# What you should do:
Please state the number of lines in the records below that contain the string "WaitForFirstConsumer", and nothing further.

------------------------------------------------------------

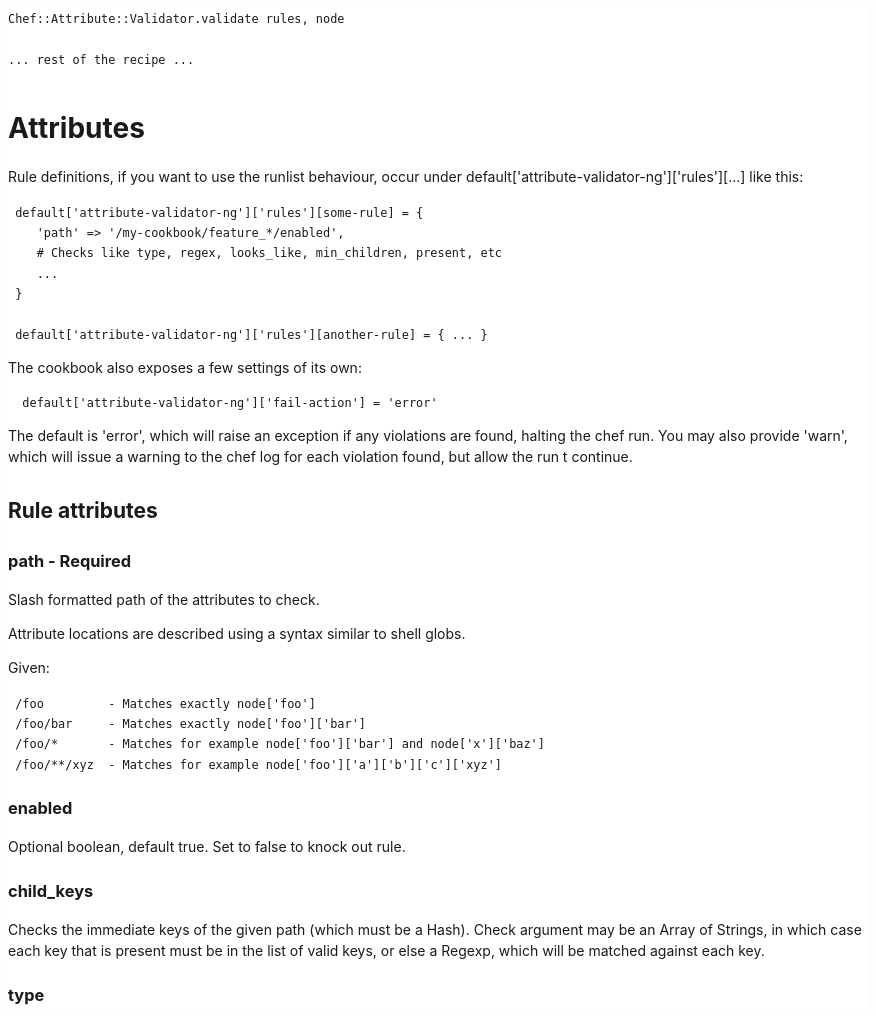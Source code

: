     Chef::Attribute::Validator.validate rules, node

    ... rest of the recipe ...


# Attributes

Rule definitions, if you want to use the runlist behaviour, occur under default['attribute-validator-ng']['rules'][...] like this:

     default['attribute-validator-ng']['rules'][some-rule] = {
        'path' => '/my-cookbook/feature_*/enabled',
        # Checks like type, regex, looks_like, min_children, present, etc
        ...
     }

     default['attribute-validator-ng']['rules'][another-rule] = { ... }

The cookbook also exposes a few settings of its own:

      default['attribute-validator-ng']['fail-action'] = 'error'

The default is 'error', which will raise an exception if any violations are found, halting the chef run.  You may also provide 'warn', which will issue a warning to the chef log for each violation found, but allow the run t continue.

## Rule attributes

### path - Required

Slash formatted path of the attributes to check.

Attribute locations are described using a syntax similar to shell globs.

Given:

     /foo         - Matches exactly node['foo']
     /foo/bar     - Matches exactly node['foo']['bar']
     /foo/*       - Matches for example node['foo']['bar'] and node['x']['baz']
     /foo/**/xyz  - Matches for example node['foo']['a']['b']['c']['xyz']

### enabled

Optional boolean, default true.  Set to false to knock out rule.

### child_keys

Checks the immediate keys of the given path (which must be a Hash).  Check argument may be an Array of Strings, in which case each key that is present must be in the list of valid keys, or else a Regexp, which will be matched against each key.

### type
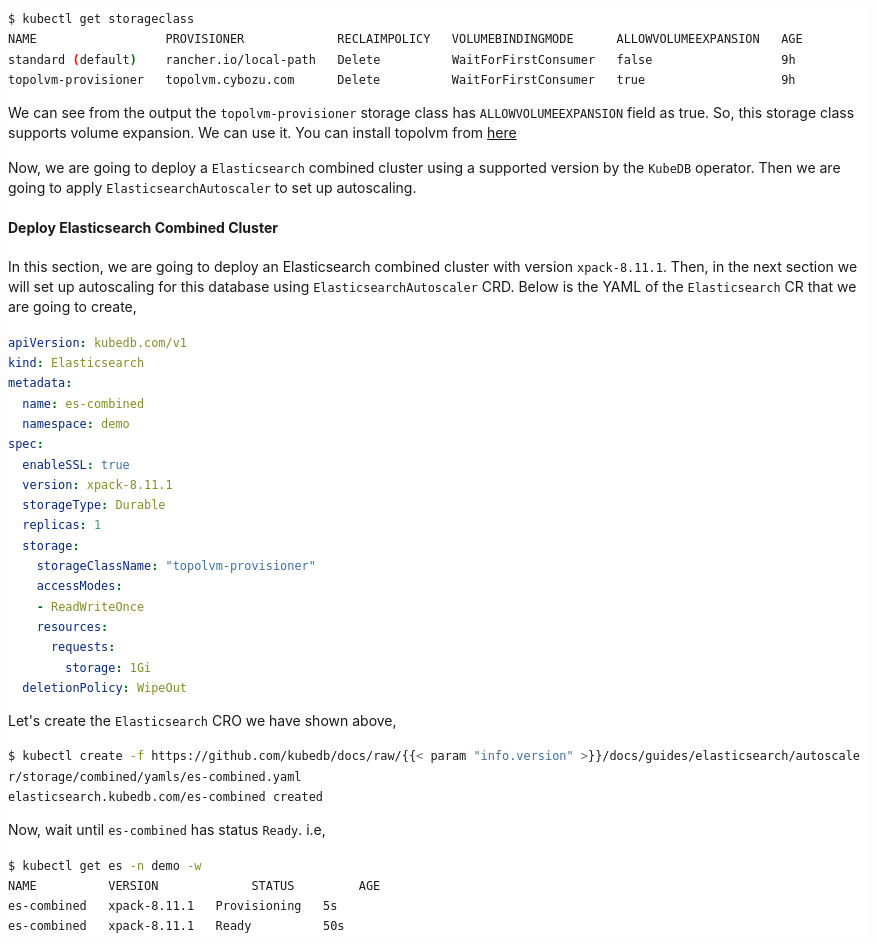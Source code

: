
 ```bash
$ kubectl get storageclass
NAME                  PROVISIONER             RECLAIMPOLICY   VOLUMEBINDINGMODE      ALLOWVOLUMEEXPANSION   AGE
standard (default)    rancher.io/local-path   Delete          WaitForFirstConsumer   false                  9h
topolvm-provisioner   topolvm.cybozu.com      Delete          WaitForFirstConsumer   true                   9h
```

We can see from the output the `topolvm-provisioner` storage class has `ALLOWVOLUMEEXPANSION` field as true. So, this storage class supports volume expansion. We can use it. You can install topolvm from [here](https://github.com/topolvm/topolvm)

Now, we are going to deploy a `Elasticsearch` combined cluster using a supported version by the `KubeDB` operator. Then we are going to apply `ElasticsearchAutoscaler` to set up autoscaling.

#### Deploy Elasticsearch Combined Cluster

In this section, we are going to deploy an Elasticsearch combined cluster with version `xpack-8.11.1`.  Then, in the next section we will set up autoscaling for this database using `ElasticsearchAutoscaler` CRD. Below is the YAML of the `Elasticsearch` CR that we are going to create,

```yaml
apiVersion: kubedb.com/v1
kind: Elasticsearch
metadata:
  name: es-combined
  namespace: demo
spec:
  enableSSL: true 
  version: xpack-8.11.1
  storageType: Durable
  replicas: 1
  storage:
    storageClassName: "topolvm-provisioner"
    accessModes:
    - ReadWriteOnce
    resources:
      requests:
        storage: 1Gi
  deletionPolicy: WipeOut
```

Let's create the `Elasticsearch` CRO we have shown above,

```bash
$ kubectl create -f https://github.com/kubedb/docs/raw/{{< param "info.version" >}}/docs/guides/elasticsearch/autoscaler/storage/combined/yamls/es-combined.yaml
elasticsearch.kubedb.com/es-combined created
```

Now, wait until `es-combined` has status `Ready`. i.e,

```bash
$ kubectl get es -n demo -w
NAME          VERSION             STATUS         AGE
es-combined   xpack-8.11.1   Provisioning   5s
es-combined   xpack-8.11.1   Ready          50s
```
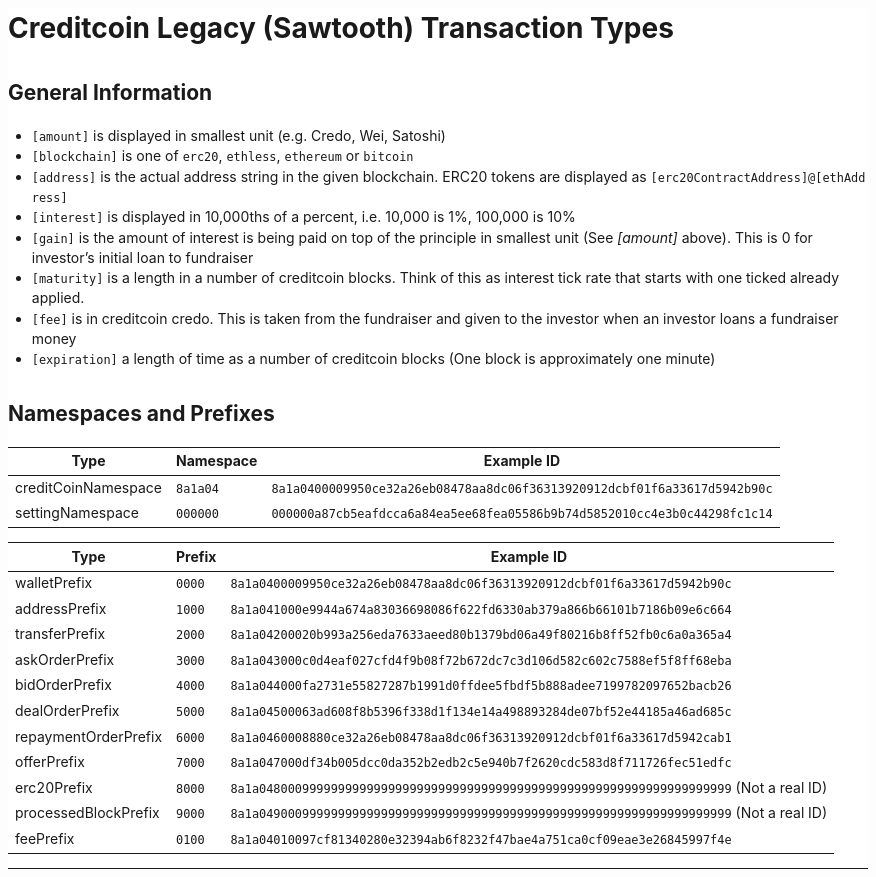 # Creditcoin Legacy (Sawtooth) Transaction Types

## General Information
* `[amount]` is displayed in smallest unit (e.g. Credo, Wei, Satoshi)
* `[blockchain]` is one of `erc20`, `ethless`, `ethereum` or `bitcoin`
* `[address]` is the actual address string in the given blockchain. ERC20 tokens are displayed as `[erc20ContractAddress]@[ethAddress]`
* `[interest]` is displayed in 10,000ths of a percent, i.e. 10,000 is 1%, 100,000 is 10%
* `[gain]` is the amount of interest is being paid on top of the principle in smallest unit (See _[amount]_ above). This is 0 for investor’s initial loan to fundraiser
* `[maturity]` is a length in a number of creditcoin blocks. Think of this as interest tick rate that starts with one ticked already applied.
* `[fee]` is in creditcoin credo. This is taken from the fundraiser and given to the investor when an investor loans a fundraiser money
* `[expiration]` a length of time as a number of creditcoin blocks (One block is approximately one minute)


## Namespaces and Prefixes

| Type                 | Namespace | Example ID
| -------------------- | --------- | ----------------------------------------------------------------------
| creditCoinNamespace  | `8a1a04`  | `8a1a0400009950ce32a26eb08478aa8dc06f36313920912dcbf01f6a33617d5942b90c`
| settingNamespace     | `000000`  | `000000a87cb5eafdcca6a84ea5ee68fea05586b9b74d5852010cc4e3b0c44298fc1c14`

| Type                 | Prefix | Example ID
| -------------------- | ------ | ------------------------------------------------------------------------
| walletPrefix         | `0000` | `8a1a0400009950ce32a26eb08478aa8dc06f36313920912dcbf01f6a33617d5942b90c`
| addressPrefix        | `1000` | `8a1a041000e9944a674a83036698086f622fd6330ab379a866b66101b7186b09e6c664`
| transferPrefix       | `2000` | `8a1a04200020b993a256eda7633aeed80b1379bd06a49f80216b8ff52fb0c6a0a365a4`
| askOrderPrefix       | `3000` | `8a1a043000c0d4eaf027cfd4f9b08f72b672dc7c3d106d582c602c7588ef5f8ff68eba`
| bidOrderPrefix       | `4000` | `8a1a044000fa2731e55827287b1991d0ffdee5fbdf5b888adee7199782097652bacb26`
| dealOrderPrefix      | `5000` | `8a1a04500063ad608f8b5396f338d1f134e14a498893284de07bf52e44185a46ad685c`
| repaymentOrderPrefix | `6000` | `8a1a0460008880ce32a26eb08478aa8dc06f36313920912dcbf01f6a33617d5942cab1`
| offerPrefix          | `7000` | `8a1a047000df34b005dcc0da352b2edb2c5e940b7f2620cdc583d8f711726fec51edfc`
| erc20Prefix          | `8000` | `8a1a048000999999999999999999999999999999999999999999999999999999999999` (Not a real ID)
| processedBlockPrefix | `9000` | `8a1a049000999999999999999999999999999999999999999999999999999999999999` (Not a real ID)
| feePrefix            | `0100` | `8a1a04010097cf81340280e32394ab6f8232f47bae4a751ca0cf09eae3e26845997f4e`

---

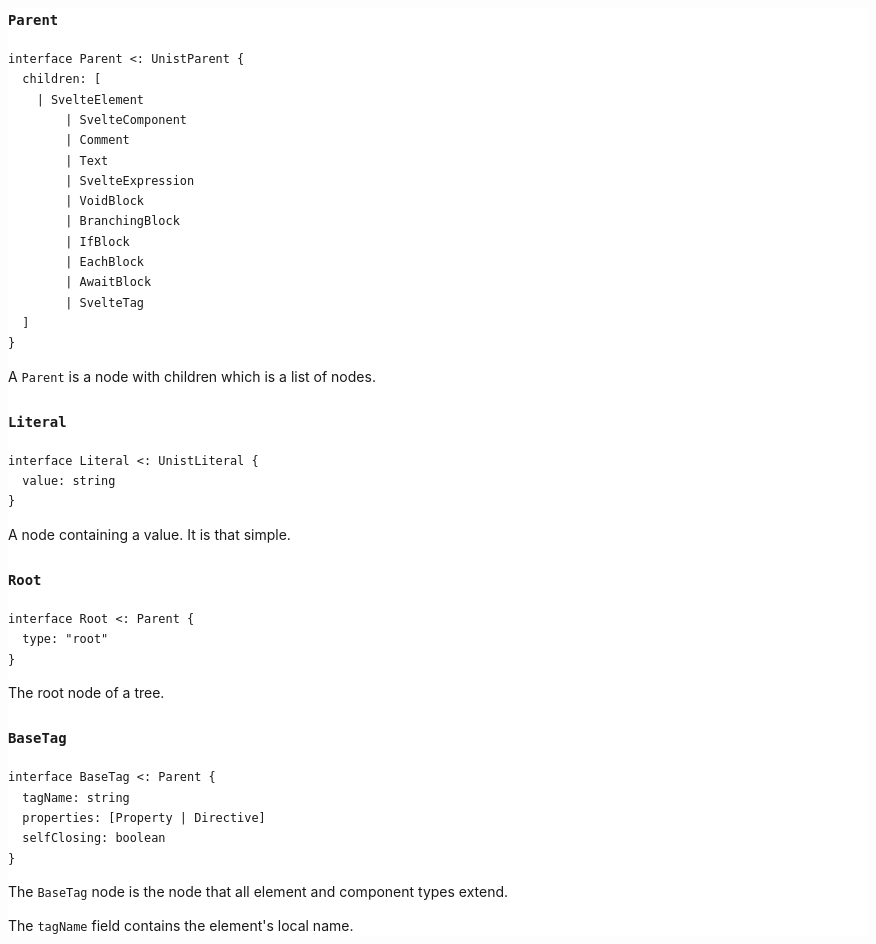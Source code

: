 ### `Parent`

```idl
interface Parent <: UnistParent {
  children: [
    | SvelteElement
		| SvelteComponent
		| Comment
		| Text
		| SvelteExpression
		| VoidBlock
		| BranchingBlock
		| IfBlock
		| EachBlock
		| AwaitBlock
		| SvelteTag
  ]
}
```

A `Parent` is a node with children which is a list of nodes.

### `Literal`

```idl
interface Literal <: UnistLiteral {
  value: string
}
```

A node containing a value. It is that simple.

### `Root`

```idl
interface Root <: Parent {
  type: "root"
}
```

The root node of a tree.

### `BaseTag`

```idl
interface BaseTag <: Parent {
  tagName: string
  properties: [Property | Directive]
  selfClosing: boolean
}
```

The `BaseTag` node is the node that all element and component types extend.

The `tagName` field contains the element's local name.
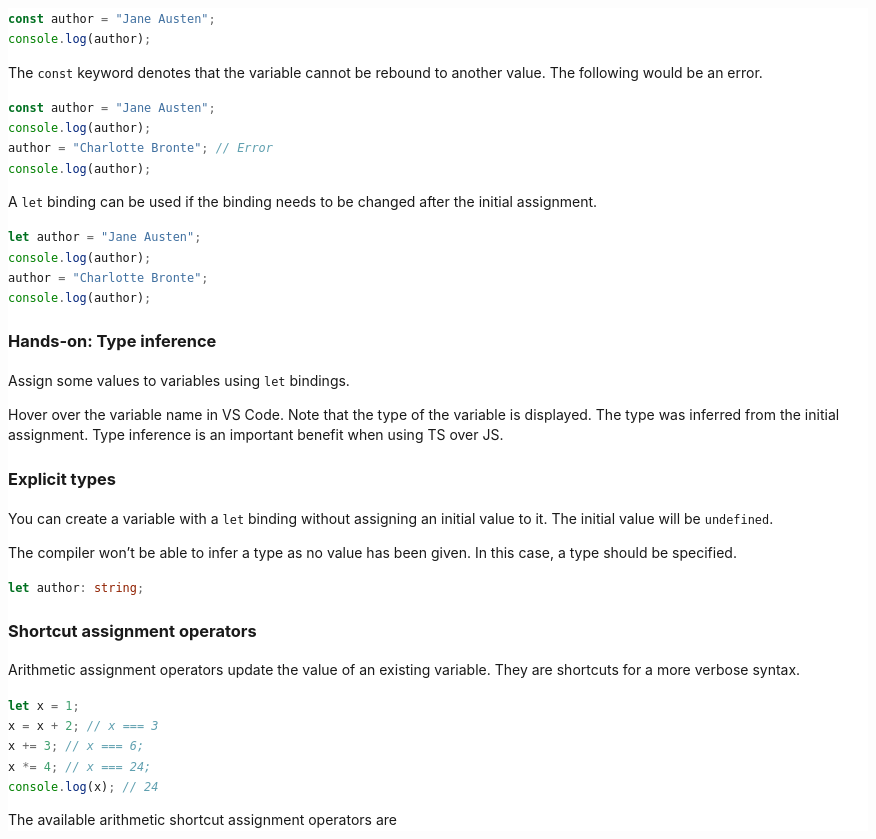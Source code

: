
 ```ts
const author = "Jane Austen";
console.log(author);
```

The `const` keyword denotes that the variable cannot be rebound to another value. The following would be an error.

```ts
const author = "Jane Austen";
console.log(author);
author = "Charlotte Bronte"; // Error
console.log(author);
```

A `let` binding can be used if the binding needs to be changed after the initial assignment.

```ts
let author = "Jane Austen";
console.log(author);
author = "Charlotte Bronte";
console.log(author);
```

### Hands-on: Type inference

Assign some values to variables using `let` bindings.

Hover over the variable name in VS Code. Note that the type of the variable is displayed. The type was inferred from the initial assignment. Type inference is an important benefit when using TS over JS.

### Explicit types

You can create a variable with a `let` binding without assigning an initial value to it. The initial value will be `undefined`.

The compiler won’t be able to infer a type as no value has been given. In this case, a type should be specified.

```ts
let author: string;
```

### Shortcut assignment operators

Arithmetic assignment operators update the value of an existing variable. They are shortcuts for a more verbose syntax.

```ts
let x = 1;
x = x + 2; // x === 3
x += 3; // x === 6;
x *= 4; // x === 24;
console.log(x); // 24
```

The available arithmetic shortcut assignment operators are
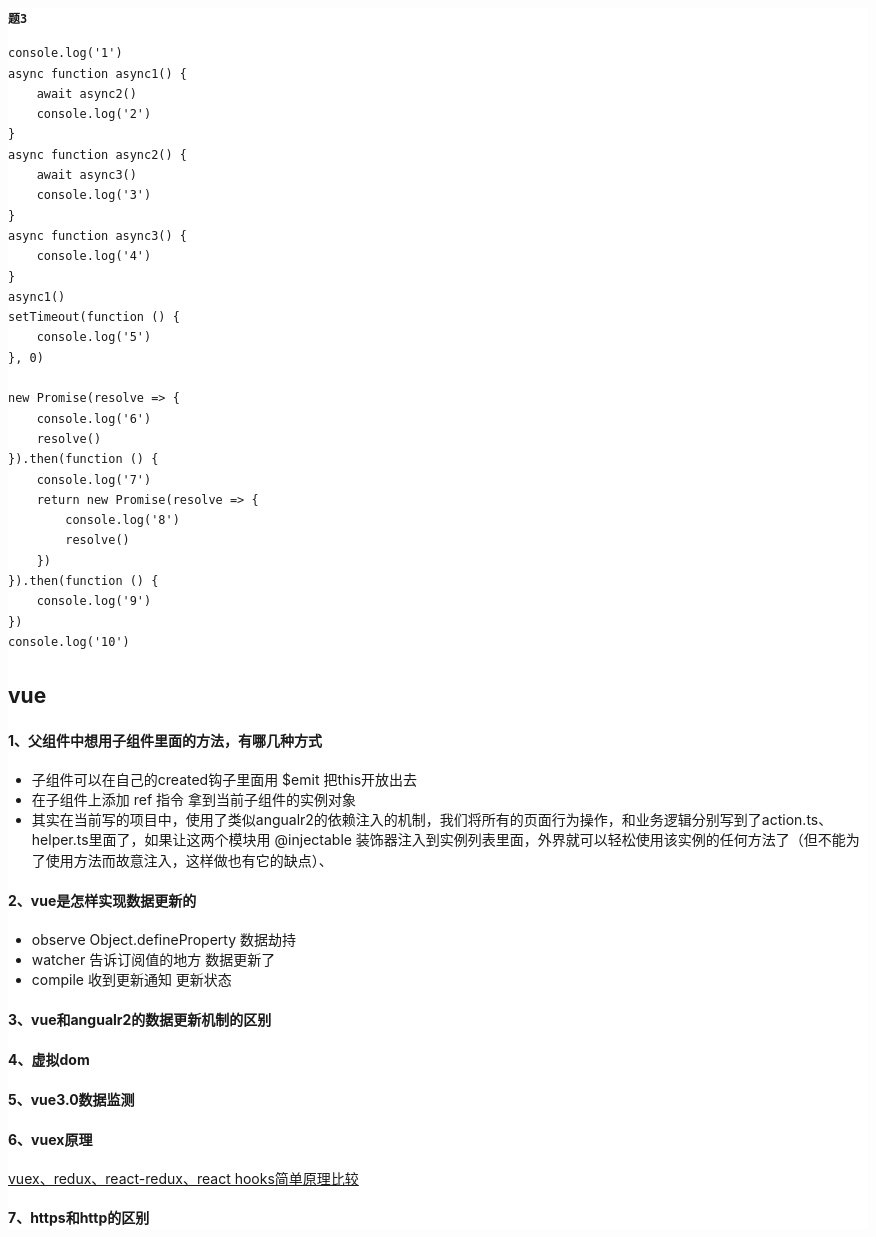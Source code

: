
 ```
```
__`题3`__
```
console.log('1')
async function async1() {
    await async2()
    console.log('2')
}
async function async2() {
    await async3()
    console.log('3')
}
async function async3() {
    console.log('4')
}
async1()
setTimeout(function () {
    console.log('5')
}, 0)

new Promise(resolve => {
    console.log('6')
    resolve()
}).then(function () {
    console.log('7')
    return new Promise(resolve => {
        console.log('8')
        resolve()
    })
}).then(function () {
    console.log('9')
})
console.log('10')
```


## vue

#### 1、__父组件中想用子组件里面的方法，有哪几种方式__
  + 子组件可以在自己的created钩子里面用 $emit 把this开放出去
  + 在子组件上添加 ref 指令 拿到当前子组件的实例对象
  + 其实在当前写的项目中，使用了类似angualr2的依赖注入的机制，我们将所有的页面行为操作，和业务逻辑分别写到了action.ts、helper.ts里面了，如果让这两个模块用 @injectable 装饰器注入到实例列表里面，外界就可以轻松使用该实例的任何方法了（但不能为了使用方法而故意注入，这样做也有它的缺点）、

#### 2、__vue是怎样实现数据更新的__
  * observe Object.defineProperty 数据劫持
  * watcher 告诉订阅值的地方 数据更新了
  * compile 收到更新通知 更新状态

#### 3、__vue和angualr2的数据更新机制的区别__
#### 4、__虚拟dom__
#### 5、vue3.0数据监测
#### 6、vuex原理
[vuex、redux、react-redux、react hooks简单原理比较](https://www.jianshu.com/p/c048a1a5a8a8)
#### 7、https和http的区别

------------------------------------------------------------

# Output below:
2